» **The task**
Leave the pictures aside. Retype exactly the lines from the top of the data below through the one holding "realizar o espaçamento".

Document images with source code
******
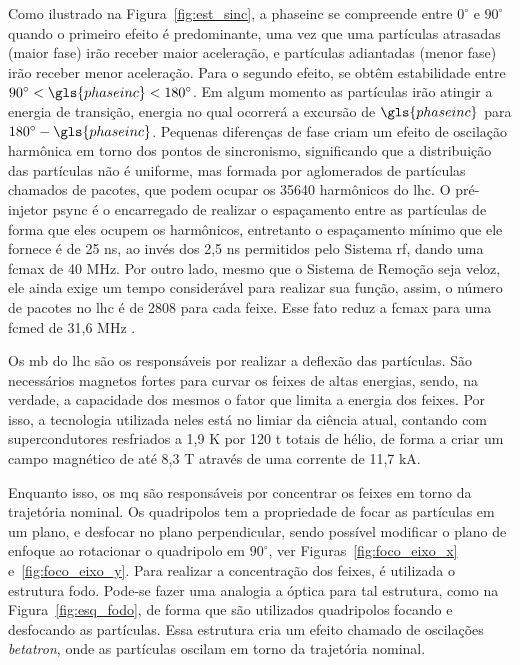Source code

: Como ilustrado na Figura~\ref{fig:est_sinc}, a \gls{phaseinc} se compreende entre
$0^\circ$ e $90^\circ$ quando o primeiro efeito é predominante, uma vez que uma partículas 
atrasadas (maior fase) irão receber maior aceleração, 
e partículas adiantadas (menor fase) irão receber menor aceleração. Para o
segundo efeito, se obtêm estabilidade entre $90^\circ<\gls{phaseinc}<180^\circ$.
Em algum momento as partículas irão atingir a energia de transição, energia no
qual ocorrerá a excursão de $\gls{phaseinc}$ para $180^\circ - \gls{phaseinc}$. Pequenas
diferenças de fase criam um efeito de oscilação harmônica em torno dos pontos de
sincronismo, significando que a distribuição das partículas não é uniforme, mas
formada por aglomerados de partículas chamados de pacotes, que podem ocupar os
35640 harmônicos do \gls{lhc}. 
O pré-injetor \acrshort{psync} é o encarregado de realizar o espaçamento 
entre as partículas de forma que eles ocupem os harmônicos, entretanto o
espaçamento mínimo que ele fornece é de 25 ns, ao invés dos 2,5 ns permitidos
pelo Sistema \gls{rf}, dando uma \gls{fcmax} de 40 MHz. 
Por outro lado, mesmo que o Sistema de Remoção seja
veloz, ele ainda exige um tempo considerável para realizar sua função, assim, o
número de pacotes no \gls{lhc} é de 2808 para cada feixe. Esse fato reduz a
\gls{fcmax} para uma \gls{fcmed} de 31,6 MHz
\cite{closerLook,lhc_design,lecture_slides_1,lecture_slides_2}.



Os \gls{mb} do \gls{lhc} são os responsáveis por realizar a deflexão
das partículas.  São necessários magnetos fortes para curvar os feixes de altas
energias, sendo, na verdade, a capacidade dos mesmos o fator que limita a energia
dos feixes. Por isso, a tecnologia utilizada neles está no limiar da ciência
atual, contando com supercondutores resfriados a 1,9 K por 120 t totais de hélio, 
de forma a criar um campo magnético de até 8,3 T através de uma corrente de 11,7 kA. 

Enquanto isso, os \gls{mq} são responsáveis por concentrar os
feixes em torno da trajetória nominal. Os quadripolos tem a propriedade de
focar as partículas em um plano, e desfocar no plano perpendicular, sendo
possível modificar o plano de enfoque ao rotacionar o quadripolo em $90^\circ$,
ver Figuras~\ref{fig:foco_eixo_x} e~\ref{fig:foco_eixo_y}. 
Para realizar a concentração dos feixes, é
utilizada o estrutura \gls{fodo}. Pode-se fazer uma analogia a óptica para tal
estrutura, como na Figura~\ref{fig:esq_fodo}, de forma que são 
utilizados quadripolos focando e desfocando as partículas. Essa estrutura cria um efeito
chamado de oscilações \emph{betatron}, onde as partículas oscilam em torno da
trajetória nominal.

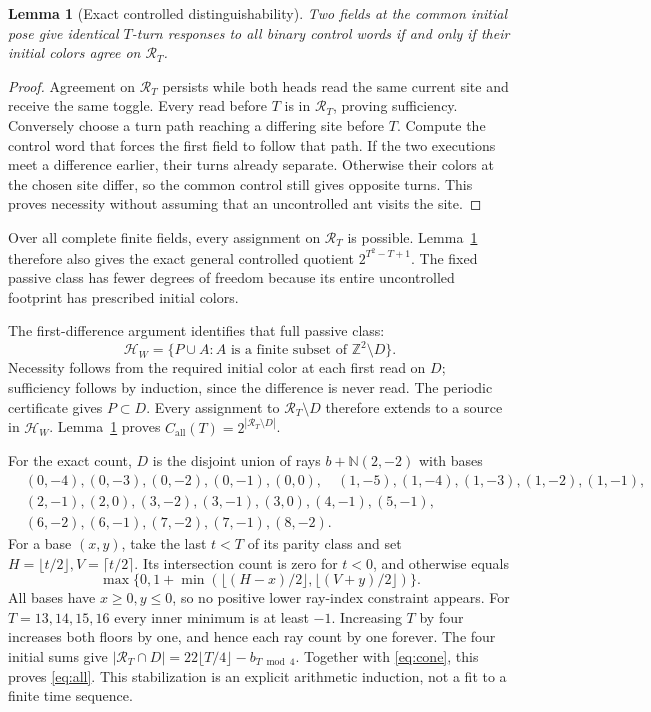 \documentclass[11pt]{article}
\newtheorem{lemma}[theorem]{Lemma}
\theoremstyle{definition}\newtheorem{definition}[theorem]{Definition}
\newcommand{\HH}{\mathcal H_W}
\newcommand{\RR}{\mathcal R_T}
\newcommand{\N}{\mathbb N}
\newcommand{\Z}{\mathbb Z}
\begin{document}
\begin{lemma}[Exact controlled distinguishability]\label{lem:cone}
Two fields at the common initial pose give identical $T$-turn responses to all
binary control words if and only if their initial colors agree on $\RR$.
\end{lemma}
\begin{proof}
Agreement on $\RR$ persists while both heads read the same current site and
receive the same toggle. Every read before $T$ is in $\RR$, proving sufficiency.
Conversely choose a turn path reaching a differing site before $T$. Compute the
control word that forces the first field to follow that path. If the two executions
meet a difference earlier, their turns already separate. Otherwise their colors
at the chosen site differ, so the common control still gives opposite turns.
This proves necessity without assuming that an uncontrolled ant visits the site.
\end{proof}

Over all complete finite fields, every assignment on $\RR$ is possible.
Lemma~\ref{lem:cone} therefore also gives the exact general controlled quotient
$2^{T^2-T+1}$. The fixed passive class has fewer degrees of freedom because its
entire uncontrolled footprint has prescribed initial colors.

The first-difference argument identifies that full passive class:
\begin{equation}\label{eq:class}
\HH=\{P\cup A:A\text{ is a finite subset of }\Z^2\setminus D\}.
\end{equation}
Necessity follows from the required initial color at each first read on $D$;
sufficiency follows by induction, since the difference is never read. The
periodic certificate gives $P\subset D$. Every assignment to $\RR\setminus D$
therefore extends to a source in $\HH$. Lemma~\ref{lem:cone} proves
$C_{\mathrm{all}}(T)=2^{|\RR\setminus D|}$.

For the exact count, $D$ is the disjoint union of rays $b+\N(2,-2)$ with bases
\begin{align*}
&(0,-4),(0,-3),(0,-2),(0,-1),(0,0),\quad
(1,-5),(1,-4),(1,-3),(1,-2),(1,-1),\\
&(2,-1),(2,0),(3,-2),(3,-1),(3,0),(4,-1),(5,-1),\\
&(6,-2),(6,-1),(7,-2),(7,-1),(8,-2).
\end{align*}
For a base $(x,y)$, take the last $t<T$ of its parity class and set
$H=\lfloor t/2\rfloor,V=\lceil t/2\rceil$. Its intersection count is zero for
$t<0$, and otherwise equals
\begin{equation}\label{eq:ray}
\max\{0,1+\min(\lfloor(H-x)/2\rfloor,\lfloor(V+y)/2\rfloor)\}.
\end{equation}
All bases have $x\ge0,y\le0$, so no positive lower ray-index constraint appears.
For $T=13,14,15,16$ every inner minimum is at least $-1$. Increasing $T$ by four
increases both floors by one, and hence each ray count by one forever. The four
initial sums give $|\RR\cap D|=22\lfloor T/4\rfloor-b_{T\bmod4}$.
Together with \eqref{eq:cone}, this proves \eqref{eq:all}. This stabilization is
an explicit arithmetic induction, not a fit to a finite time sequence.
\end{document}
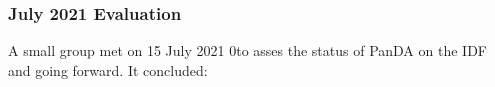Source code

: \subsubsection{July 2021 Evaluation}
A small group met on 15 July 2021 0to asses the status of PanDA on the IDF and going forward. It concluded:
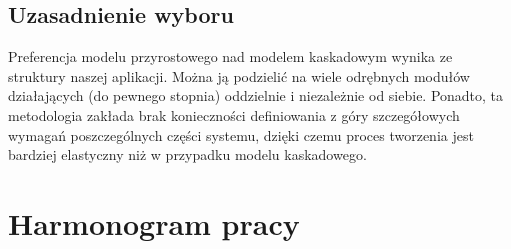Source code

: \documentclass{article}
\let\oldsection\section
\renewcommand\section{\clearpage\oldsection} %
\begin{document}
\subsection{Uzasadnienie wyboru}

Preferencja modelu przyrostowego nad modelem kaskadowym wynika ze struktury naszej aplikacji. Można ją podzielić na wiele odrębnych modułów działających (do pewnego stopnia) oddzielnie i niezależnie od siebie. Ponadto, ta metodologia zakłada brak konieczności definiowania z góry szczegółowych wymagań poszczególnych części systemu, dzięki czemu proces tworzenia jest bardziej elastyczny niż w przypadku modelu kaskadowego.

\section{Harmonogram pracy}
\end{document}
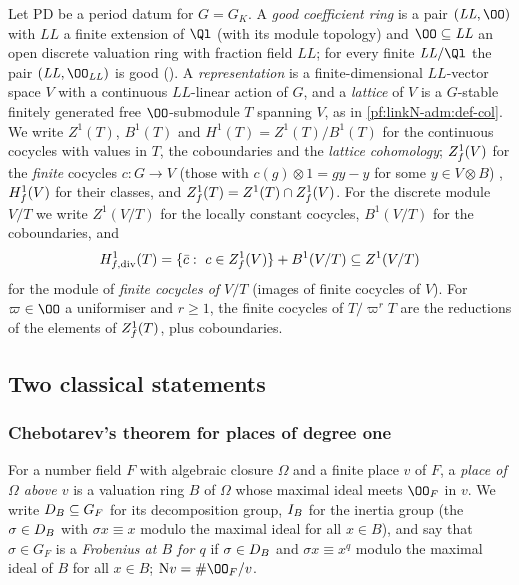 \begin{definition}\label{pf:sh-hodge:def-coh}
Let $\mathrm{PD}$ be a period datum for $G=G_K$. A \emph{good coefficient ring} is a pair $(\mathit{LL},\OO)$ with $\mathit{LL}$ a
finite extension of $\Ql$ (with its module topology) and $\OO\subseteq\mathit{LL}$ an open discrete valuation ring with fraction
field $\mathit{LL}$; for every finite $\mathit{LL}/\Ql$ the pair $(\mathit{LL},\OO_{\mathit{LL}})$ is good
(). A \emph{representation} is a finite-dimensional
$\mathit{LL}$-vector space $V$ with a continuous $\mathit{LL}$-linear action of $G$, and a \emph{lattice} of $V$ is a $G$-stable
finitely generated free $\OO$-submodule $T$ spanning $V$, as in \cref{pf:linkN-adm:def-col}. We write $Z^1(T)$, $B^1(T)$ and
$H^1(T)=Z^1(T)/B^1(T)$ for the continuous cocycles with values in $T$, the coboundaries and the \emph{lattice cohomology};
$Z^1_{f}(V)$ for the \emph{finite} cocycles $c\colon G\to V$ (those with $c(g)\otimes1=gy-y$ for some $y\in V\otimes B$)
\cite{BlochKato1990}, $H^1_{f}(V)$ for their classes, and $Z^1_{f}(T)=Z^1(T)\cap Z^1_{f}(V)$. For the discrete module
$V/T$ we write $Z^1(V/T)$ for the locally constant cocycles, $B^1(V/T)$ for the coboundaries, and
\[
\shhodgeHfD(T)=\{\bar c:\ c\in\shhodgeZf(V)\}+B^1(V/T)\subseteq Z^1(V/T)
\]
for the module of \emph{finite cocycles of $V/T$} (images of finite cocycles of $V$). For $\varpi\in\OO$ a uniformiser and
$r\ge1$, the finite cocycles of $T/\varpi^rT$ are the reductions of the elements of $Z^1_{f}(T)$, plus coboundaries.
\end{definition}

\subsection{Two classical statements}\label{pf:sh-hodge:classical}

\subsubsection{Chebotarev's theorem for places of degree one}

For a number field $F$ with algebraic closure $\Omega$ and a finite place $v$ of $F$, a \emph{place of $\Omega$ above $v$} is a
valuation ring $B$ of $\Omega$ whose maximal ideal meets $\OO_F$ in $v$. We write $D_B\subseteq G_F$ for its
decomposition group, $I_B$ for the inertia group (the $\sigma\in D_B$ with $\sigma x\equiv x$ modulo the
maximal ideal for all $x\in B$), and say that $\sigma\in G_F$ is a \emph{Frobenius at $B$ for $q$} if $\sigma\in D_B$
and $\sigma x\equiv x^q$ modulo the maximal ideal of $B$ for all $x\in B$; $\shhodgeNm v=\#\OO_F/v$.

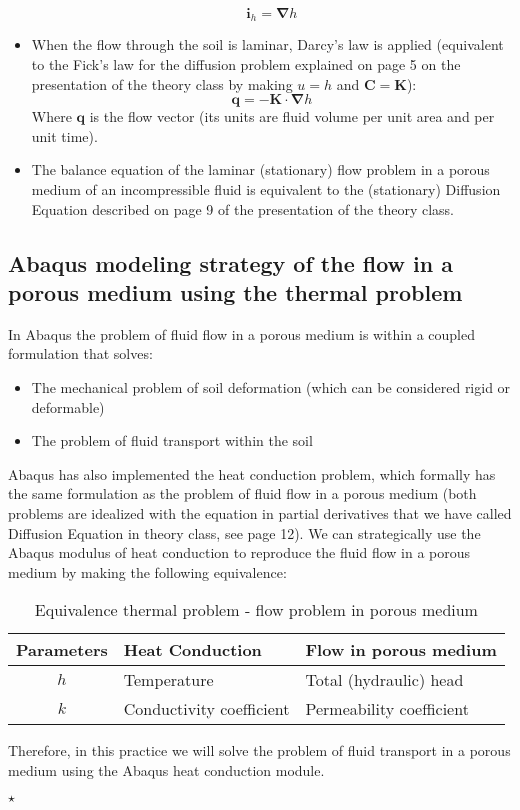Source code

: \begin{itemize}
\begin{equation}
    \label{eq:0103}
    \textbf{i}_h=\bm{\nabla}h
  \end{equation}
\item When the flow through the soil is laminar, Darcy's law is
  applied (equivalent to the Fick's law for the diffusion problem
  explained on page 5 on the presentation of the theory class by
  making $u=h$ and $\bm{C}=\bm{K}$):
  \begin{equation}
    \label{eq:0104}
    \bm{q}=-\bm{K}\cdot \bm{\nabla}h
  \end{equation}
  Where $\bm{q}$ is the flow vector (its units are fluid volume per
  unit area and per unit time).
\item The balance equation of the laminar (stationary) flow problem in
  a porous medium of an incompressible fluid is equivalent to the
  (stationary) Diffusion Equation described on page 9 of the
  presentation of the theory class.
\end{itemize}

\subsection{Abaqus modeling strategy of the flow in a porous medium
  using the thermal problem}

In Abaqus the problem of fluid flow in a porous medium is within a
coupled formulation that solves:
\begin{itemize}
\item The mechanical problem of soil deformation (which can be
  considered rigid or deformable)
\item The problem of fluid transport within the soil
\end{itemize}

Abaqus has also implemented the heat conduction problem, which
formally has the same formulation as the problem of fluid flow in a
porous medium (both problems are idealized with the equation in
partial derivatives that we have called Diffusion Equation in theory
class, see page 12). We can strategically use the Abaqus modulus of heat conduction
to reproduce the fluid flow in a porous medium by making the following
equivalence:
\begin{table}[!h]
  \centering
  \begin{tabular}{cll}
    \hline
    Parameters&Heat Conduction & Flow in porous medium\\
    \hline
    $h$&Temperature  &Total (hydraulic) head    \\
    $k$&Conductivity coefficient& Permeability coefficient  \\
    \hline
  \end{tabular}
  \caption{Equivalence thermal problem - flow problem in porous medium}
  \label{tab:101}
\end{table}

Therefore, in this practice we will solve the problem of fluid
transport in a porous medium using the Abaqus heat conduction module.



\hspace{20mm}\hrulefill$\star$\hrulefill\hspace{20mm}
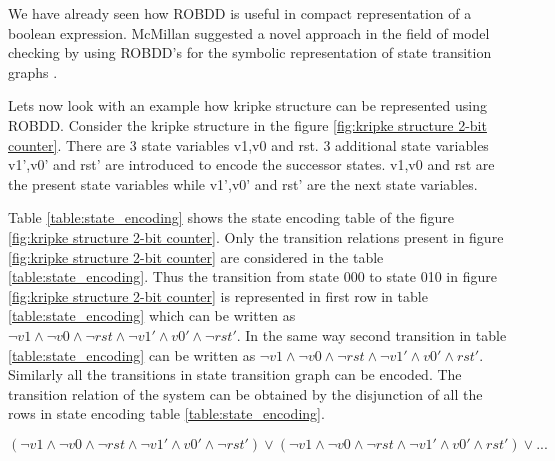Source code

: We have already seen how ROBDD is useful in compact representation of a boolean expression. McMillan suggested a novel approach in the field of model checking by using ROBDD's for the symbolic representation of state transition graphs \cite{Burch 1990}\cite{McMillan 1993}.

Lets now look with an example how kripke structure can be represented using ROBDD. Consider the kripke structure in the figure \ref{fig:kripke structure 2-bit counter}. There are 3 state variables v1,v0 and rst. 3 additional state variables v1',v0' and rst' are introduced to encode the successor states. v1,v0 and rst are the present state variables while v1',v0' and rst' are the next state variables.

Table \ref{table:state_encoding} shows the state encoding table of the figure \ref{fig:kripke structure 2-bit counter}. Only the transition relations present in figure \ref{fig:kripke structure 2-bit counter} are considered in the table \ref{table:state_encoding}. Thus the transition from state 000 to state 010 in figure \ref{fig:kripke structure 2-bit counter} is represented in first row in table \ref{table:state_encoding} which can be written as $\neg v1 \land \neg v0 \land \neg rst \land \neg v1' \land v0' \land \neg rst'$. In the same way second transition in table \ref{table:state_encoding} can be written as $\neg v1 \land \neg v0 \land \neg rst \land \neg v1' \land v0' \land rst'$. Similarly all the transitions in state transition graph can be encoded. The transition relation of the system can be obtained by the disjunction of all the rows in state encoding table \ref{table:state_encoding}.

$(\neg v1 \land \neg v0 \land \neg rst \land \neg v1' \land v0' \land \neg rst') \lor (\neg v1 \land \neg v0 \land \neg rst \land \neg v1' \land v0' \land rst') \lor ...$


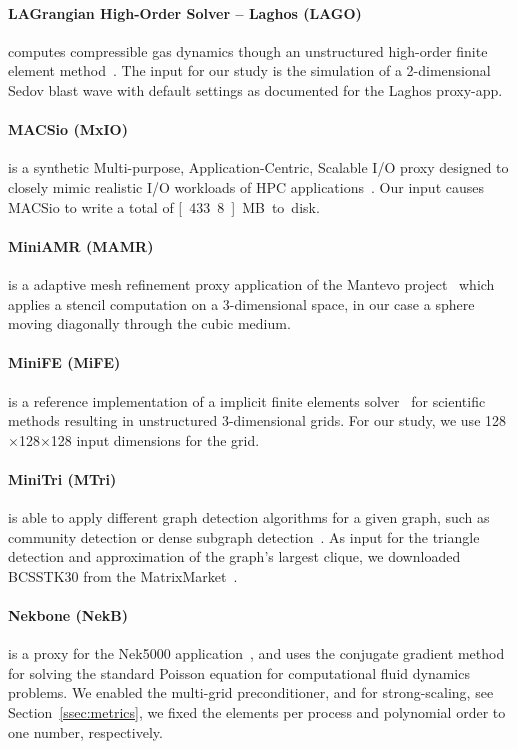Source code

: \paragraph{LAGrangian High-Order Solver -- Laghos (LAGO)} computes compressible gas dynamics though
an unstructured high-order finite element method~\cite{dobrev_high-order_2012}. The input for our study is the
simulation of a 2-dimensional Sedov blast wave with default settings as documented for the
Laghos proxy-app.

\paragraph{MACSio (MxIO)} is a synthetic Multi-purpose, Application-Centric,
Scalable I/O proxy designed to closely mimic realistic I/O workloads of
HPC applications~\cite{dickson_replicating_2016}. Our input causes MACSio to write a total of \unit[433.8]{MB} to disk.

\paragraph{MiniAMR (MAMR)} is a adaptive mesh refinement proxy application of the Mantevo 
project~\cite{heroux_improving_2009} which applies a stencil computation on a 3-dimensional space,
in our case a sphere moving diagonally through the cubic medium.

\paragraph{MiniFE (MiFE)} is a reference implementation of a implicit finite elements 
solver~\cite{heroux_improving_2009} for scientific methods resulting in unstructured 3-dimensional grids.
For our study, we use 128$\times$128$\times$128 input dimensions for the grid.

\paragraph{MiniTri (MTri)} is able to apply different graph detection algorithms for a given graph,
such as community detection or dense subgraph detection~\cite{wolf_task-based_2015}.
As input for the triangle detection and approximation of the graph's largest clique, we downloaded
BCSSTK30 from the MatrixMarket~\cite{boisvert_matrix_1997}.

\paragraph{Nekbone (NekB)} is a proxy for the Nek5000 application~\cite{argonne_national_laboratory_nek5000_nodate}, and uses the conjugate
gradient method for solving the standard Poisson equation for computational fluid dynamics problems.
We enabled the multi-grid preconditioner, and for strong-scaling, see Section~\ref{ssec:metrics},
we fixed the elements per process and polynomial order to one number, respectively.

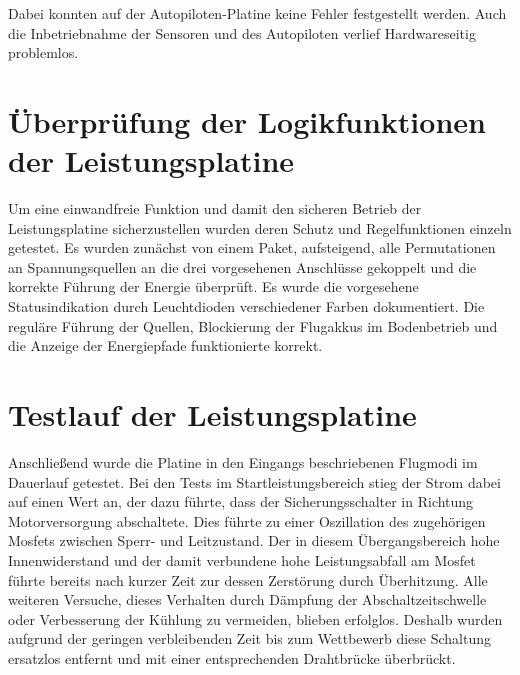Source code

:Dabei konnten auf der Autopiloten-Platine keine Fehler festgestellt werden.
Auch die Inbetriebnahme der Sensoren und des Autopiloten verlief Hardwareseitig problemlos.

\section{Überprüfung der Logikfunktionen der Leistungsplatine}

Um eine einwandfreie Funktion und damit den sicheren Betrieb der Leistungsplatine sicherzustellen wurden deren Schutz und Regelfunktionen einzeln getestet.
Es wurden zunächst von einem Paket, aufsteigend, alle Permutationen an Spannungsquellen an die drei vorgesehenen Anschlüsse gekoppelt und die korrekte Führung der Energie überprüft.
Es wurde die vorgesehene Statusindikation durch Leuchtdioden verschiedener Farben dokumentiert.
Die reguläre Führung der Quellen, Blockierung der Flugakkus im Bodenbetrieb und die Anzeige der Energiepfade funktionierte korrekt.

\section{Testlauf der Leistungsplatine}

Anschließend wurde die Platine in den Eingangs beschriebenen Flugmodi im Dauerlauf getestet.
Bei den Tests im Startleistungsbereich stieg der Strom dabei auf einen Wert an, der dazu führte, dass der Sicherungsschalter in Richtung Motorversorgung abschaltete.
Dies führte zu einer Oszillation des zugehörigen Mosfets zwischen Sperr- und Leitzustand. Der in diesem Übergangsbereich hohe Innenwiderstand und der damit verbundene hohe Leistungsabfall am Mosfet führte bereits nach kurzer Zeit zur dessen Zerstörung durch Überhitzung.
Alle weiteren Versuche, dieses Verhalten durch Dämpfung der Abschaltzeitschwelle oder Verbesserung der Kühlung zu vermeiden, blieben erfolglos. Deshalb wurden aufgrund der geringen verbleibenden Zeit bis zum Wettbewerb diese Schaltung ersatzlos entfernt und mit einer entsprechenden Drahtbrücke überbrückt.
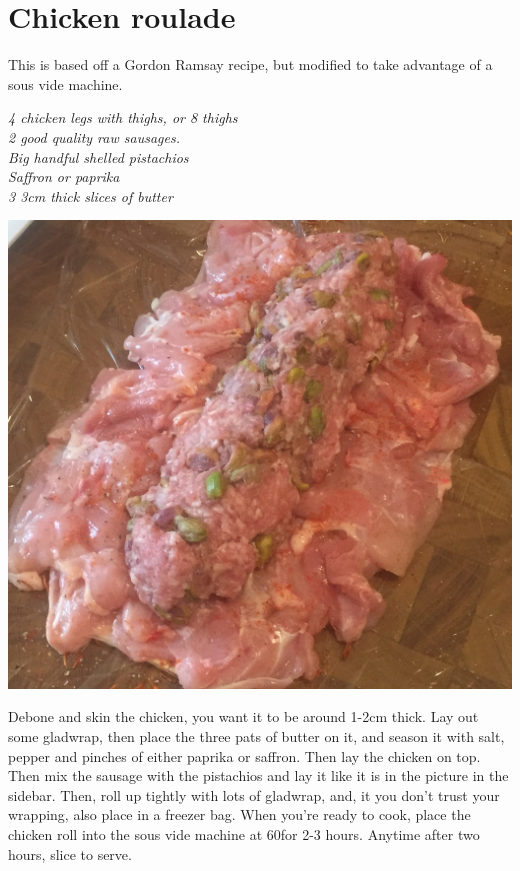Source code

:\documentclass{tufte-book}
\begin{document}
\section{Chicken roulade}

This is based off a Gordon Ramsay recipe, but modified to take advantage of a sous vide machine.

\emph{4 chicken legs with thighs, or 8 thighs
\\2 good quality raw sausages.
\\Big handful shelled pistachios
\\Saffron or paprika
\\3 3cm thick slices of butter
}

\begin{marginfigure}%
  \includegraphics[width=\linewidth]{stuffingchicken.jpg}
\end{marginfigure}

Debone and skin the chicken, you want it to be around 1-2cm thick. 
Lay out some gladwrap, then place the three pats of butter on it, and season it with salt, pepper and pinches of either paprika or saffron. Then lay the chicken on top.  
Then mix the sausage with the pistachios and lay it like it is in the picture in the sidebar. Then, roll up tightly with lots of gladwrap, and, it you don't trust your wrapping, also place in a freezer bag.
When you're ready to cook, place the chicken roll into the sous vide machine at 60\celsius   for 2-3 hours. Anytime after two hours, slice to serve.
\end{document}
******
» **Exercise answer**
Source code

: Como ilustrado na Figura~\ref{fig:est_sinc}, a \gls{phaseinc} se compreende entre
$0^\circ$ e $90^\circ$ quando o primeiro efeito é predominante, uma vez que uma partículas 
atrasadas (maior fase) irão receber maior aceleração, 
e partículas adiantadas (menor fase) irão receber menor aceleração. Para o
segundo efeito, se obtêm estabilidade entre $90^\circ<\gls{phaseinc}<180^\circ$.
Em algum momento as partículas irão atingir a energia de transição, energia no
qual ocorrerá a excursão de $\gls{phaseinc}$ para $180^\circ - \gls{phaseinc}$. Pequenas
diferenças de fase criam um efeito de oscilação harmônica em torno dos pontos de
sincronismo, significando que a distribuição das partículas não é uniforme, mas
formada por aglomerados de partículas chamados de pacotes, que podem ocupar os
35640 harmônicos do \gls{lhc}. 
O pré-injetor \acrshort{psync} é o encarregado de realizar o espaçamento 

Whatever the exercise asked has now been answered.